YOUR OBJECTIVE: In the lines below, look for "referrer". Copy each line where it appears.

(Dataset records)
———

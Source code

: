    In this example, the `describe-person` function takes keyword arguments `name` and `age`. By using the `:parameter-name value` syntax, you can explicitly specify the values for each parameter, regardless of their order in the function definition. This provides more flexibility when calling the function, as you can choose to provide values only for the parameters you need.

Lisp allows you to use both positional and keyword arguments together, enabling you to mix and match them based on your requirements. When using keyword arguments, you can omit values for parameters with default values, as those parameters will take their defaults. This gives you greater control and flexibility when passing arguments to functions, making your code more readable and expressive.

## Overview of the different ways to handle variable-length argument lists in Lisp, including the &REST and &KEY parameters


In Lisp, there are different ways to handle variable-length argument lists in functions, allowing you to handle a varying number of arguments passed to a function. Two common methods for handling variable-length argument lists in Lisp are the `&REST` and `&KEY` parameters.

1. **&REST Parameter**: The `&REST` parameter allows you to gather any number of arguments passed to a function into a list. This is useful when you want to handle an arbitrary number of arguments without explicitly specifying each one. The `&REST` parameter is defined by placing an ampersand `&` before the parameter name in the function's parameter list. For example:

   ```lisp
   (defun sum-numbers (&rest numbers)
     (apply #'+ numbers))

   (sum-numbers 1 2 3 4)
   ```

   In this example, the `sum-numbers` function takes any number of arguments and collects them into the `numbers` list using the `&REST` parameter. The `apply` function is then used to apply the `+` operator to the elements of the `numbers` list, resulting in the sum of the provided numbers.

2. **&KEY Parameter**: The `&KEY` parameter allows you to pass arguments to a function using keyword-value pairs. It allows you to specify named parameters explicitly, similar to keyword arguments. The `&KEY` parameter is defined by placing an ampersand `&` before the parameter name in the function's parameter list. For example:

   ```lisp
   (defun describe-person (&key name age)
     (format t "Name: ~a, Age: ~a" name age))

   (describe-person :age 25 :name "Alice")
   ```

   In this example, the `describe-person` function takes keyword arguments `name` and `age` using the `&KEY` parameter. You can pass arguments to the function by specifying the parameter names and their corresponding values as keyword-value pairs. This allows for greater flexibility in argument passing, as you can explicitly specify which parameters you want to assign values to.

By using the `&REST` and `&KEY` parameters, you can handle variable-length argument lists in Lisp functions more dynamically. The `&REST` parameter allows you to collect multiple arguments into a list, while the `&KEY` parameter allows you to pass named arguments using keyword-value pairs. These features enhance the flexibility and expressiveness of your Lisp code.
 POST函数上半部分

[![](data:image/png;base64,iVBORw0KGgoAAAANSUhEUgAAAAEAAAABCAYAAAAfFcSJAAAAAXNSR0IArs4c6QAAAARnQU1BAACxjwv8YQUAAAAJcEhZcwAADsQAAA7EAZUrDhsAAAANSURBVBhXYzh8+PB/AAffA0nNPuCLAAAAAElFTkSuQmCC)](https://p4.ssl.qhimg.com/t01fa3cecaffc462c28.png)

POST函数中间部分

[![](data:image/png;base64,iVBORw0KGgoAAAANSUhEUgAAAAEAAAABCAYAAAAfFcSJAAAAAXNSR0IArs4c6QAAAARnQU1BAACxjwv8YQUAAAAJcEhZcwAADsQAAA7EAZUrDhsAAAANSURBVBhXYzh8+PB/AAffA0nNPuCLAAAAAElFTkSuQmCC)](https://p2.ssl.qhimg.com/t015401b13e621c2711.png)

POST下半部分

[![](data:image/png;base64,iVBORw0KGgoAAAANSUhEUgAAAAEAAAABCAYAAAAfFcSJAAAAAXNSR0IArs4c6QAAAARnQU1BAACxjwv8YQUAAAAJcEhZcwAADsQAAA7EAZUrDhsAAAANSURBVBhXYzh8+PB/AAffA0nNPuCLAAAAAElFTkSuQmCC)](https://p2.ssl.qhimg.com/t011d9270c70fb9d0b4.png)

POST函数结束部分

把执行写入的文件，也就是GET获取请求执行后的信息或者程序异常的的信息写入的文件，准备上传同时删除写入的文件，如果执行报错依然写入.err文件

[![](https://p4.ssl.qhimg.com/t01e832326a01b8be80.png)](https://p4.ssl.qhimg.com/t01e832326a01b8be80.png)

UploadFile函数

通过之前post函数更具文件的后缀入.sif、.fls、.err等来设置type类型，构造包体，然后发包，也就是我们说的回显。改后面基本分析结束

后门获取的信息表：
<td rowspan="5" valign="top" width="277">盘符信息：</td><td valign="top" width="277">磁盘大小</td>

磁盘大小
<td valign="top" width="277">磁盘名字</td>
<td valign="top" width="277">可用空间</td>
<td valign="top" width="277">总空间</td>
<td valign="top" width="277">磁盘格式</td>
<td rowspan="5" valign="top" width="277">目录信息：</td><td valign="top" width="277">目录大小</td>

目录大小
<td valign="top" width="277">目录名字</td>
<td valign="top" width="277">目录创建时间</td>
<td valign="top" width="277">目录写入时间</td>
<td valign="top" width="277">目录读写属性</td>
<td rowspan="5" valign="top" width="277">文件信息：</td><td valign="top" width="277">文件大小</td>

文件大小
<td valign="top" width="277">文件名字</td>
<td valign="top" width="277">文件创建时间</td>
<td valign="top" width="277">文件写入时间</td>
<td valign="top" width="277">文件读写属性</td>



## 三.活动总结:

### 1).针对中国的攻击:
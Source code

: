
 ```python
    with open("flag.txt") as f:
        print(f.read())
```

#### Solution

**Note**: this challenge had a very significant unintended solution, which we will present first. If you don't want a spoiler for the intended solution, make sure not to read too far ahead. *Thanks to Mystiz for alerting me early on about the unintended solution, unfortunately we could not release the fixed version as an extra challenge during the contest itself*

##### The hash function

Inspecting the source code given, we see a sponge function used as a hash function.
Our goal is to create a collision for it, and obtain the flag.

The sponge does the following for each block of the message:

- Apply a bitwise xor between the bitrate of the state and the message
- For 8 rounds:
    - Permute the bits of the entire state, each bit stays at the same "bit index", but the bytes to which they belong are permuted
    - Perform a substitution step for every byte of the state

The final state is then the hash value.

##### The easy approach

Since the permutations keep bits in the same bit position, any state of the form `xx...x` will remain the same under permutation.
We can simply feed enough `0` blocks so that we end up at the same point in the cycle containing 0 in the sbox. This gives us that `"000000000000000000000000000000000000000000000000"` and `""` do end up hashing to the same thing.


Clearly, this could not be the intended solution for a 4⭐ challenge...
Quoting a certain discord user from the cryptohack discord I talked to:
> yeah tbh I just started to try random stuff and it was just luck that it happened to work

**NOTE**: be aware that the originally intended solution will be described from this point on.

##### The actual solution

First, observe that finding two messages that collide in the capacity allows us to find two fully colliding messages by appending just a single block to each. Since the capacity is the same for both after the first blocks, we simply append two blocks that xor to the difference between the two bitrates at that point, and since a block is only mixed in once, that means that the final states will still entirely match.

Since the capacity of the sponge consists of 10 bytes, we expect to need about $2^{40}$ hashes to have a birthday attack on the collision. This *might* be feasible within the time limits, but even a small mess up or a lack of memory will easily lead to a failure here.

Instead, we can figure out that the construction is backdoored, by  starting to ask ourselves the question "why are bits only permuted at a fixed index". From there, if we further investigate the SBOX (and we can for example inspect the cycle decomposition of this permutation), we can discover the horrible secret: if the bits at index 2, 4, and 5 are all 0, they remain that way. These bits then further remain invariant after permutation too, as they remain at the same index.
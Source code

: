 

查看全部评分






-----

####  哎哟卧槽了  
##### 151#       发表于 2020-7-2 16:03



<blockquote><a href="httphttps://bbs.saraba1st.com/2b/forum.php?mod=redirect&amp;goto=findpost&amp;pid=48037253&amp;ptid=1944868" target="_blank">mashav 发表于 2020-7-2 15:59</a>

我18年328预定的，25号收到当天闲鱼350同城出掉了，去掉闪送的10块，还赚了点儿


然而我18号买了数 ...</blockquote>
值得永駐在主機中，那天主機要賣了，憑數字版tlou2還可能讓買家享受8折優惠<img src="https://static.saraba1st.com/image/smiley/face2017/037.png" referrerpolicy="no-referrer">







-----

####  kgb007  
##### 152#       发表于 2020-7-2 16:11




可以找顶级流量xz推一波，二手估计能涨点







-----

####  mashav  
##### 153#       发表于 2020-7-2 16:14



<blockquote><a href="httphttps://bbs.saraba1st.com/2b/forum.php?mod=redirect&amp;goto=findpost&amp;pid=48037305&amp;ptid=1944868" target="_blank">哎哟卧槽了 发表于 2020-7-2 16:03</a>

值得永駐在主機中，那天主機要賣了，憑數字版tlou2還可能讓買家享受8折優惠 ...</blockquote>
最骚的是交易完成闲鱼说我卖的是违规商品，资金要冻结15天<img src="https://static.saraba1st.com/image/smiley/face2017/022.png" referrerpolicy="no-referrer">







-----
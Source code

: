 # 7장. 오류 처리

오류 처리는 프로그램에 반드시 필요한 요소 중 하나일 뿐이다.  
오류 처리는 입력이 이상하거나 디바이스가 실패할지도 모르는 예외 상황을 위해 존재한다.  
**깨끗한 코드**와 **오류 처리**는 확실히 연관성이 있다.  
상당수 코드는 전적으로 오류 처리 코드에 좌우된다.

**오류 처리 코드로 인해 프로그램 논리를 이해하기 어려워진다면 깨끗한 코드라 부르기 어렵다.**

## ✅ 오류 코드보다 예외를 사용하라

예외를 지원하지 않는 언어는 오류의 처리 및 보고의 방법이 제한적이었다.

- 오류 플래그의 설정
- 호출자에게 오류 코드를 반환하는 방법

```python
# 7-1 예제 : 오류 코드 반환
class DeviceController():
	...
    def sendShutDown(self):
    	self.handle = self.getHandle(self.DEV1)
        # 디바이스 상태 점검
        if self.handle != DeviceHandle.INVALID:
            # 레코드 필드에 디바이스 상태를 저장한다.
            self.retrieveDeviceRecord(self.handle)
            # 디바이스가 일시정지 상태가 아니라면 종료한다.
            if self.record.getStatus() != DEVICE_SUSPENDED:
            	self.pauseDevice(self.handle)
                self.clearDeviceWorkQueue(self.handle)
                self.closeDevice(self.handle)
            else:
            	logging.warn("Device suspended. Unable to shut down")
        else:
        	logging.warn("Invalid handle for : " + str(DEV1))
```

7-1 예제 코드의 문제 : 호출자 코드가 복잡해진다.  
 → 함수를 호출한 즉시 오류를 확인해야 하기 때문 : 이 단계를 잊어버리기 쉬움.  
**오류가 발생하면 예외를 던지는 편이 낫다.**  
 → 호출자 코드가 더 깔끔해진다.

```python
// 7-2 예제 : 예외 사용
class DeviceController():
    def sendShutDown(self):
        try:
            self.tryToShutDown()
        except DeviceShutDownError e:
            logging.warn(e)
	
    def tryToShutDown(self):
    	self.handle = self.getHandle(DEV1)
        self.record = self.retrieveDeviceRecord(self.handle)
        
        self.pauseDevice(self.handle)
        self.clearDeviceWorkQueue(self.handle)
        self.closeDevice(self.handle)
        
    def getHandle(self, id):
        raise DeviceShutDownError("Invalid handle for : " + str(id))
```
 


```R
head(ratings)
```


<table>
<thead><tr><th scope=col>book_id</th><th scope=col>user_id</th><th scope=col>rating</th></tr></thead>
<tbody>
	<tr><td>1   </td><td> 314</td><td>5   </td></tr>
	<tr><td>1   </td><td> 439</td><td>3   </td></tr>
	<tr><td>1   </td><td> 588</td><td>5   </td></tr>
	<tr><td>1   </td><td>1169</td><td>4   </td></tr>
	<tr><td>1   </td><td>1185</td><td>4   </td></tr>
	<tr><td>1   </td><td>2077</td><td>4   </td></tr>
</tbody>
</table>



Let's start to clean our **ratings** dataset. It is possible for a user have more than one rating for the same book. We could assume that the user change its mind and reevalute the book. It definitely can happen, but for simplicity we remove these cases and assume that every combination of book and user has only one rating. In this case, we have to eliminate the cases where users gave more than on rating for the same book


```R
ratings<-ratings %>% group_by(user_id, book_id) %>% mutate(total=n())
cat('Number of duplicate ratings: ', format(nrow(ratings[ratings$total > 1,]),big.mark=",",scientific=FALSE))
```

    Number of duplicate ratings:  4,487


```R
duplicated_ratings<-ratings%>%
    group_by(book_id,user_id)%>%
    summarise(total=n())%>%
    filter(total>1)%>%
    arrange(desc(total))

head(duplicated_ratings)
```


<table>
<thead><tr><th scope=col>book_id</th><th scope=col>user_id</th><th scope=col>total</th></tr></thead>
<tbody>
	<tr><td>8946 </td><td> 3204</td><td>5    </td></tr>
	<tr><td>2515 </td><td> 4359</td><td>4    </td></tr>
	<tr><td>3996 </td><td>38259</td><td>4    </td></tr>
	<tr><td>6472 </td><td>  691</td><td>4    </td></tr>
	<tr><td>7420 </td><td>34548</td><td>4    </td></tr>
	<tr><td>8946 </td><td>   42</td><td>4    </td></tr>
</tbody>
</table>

———

RESPONSE TO THIS TASK:
值得永駐在主機中，那天主機要賣了，憑數字版tlou2還可能讓買家享受8折優惠<img src="https://static.saraba1st.com/image/smiley/face2017/037.png" referrerpolicy="no-referrer">
最骚的是交易完成闲鱼说我卖的是违规商品，资金要冻结15天<img src="https://static.saraba1st.com/image/smiley/face2017/022.png" referrerpolicy="no-referrer">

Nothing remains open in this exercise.